Current and planned research will enhance NII robustness in the 5- to 10-year window. Some of the research topics were recently summarized in the IEEE Journal of Selected Areas in Communications 11. Open issues addressed in this issue included user survivability perspectives on standards, planning, and deployment; analysis and quantification of network disasters; survivable and fault tolerant network architectures and associated economic analyses; and techniques to handle network restoration as a result of physical damage or failures in software and control systems. These subjects were organized into four categories: user perspectives and planning; software quality and reliability; network survivability characterization and standards; and physical layer network restoration, ATM layer network restoration, network layer restoration, and survivable network design methods.

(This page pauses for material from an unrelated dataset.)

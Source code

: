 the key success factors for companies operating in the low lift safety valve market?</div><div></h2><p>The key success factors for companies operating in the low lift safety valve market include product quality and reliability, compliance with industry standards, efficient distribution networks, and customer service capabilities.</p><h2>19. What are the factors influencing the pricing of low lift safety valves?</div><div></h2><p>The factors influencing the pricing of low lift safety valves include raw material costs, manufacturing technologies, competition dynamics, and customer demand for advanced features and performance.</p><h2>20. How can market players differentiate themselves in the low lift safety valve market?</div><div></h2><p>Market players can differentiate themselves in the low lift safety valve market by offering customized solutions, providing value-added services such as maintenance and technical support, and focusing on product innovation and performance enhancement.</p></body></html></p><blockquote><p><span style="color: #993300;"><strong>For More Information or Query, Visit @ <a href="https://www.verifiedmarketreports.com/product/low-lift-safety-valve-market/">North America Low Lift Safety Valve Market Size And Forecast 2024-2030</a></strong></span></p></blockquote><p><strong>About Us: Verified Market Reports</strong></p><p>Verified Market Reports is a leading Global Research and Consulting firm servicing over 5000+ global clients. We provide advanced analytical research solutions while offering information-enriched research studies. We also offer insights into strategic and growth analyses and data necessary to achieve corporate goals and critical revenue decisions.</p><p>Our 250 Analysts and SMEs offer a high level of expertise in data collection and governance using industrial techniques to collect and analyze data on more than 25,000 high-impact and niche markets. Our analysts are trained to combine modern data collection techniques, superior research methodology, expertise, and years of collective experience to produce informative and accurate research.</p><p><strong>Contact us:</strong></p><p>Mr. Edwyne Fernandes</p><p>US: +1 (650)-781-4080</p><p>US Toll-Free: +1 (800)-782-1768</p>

Over the past decade, we have learned many important lessons in the design of telecommunications infrastructure that are applicable to the NII. Although past networks have been designed with high levels of integrity in mind, these efforts have not completely measured up to the expectations of society. Recently, efforts have been redoubled to improve network robustness.
As the NII is defined, it is important that integrity issues be considered from the ground up. Only by these means will an NII be constructed that meets the expectations of society.
1. Private communication with W. Blalock, Bell Communications Research.
2. National Communications System. 1988. "May 8, 1988, Hinsdale, Illinois Telecommunications Outage," Aug. 2.
3. Brown, B., and B. Wallace. 1988. "CO Outage Refuels Users' Disaster Fears," Network World, July 11.
4. Sims, C. 1988. "AT&T Acts to Avert Recurrence of Long-Distance Line Disruption," New York Times, November 26.
5. Schlender, B. 1988. "Computer Virus, Infiltrating Network, Shuts Down Computers Around World," Wall Street Journal, November 28.
6. Fitzgerald, K. 1990. "Vulnerability Exposed in AT&T's 9-Hour Glitch," The Institute, March.
7. Andrews, E. 1991. "String of Phone Failures Reveals Computer Systems' Vulnerability," New York Times, July 3.
8. City of New York. 1992. "Mayor's Task Force on Telecommunications Network Reliability," January.
9. National Research Council. 1989. Growing Vulnerability of the Public Switched Networks: Implications for National Security Emergency Preparedness. National Academy Press, Washington, D.C.
10. McDonald, J. 1994. "Public Network IntegrityAvoiding a Crisis in Trust," IEEE Journal on Selected Areas in Communications, January.
11. IEEE Journal on Selected Areas in Communications, January 1994.